LinuxQuestions.org - [SOLVED] Bash script to parse a file to get a set of line between a specific characters

- Linux - Newbie (https://www.linuxquestions.org/questions/linux-newbie-8/)

- - Bash script to parse a file to get a set of line between a specific characters (https://www.linuxquestions.org/questions/linux-newbie-8/bash-script-to-parse-a-file-to-get-a-set-of-line-between-a-specific-characters-852147/)

Bash script to parse a file to get a set of line between a specific characters

Hi all,
I have a log file that contains information like this:

----------------------------
r11141 | prasath-palani | 2010-12-23 16:21:24 +0530 (Thu, 23 Dec 2010) | 1 line
Changed paths:
M /projects/
M /projects/
M /applications
updated for integration test
----------------------------
r11140 | upendra.sahu | 2010-12-23 16:09:38 +0530 (Thu, 23 Dec 2010) | 1 line
Changed paths:
M /projects/trunk/
M /projects/trunk/
A /projects/trunk/
updated to use the Manifest function
----------------------------

what i need is, i need to copy the data given between the "----------------------------" to seperate files, for, e.g. the first set of data between the "----------------------------" should be in one file and another set of data in another file.

Can anyone help me on how to write a bash script for this?
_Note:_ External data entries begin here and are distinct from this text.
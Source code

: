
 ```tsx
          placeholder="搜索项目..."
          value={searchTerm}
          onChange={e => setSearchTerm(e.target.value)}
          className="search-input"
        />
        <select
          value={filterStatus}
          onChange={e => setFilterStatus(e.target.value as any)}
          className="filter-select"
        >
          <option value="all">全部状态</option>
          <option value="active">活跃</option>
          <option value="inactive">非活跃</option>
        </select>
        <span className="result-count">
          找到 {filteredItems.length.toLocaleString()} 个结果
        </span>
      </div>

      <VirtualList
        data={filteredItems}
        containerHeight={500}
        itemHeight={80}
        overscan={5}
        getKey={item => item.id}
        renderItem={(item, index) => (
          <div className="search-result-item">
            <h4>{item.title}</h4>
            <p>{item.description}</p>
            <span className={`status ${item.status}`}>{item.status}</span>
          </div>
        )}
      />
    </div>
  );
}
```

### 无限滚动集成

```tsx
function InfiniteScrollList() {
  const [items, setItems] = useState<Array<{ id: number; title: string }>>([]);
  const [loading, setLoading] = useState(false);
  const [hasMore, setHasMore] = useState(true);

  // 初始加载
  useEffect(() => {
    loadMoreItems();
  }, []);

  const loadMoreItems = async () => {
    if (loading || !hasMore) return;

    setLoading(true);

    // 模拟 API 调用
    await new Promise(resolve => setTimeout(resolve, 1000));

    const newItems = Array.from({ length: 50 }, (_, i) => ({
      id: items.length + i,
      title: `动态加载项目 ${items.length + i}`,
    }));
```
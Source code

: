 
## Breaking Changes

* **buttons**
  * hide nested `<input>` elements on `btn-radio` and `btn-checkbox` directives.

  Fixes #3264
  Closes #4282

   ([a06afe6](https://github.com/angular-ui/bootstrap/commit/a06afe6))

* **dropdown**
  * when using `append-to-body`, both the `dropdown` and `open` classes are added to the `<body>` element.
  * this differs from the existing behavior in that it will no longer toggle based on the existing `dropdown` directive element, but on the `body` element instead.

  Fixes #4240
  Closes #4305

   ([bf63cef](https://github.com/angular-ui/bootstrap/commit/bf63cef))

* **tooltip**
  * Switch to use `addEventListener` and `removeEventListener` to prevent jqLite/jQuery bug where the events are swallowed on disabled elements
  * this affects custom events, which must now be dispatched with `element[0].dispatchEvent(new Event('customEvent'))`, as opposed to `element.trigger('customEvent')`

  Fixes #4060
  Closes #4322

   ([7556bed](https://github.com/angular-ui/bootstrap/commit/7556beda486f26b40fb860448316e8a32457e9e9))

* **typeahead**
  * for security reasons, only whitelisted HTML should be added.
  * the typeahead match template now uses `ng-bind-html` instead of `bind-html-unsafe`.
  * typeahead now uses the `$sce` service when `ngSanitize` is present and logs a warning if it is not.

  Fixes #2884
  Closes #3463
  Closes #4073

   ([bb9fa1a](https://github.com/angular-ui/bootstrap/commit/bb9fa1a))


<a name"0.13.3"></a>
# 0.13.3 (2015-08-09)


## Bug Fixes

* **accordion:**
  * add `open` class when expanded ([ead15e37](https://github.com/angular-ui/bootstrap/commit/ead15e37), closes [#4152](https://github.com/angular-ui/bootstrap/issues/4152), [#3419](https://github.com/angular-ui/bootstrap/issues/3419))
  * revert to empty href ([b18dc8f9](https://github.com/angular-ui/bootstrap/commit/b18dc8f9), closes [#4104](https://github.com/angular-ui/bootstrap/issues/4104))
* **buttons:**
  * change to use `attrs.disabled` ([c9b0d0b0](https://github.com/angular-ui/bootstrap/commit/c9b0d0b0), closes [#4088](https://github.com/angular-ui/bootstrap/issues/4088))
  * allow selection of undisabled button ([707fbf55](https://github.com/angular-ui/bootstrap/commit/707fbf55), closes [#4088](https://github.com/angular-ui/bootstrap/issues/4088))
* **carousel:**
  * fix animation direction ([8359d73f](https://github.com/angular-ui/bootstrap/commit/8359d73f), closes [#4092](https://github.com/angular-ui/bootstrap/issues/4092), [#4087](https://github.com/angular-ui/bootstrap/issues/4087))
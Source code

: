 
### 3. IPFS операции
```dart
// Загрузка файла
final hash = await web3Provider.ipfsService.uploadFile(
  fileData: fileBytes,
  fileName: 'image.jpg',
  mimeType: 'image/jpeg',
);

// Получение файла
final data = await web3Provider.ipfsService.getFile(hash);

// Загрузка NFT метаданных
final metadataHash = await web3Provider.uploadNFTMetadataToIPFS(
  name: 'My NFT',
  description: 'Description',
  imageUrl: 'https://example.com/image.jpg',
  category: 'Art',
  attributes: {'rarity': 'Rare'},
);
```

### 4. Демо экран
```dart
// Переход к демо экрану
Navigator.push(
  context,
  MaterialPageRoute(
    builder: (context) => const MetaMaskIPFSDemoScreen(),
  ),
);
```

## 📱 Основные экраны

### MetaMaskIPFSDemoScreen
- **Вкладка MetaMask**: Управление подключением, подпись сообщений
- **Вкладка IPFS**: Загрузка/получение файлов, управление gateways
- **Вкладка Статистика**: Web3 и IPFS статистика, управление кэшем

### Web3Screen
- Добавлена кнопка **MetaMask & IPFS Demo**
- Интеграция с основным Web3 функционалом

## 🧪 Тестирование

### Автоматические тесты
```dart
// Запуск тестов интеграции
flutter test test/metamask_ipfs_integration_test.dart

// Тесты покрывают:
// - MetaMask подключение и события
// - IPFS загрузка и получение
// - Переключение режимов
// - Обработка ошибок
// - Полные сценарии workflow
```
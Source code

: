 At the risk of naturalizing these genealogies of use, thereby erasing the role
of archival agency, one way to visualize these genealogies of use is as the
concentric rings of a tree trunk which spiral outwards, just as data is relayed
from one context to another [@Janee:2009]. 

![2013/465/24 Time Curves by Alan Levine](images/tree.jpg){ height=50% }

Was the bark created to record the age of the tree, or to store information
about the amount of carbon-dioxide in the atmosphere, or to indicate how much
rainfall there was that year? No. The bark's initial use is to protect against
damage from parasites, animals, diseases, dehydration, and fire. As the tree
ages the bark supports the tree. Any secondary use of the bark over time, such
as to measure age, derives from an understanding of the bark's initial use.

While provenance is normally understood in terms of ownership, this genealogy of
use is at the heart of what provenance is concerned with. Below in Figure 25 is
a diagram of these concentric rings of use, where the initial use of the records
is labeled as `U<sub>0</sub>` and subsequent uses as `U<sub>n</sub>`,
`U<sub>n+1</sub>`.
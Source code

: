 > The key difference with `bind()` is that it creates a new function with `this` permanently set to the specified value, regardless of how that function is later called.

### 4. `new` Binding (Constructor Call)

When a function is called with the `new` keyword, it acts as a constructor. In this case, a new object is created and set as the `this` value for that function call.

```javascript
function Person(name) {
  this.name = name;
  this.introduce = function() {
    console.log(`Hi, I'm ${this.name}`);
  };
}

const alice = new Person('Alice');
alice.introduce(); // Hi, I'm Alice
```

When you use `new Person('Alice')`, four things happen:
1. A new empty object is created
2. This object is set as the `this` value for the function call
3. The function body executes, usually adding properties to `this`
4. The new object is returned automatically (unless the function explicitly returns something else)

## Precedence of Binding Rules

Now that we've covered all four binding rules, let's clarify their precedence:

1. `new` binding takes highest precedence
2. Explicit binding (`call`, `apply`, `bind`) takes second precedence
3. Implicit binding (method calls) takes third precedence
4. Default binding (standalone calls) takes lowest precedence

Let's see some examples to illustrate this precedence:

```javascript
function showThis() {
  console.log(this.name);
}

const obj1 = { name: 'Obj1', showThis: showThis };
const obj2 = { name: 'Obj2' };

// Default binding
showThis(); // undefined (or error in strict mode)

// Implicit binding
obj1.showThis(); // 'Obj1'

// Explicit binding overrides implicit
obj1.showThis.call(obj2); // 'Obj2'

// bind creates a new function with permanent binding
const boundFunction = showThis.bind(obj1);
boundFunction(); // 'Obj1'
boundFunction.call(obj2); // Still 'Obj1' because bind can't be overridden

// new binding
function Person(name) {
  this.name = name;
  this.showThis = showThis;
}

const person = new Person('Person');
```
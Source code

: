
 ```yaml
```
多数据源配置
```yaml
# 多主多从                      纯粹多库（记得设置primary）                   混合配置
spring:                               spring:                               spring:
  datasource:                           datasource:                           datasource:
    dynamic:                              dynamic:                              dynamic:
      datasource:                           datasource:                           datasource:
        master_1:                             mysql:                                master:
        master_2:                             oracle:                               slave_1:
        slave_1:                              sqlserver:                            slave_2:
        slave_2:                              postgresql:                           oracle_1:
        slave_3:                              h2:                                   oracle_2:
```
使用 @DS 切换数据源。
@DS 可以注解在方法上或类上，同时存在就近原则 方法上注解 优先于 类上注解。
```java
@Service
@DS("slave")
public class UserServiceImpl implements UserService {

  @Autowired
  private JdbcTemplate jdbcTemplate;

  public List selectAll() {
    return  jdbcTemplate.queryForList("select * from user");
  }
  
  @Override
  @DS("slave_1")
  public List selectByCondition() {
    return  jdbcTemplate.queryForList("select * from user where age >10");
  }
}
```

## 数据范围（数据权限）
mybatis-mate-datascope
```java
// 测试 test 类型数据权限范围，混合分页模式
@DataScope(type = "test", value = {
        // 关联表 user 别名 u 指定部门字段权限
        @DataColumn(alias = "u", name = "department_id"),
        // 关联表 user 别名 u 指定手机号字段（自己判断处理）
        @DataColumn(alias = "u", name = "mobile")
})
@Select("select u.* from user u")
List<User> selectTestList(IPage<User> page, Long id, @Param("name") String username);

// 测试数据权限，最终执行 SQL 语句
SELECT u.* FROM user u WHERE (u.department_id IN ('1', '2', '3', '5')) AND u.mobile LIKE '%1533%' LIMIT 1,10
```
What have you tried and where are you stuck?

While I'm sure you can do it in bash, I find bash rather hard to get my head around - it seems hard to debug and incredibly picky about syntax. If you're just starting out scripting, a language like perl or python would seem to be a better choice to me...

Quote:

Originally Posted by grail (Post 4201762)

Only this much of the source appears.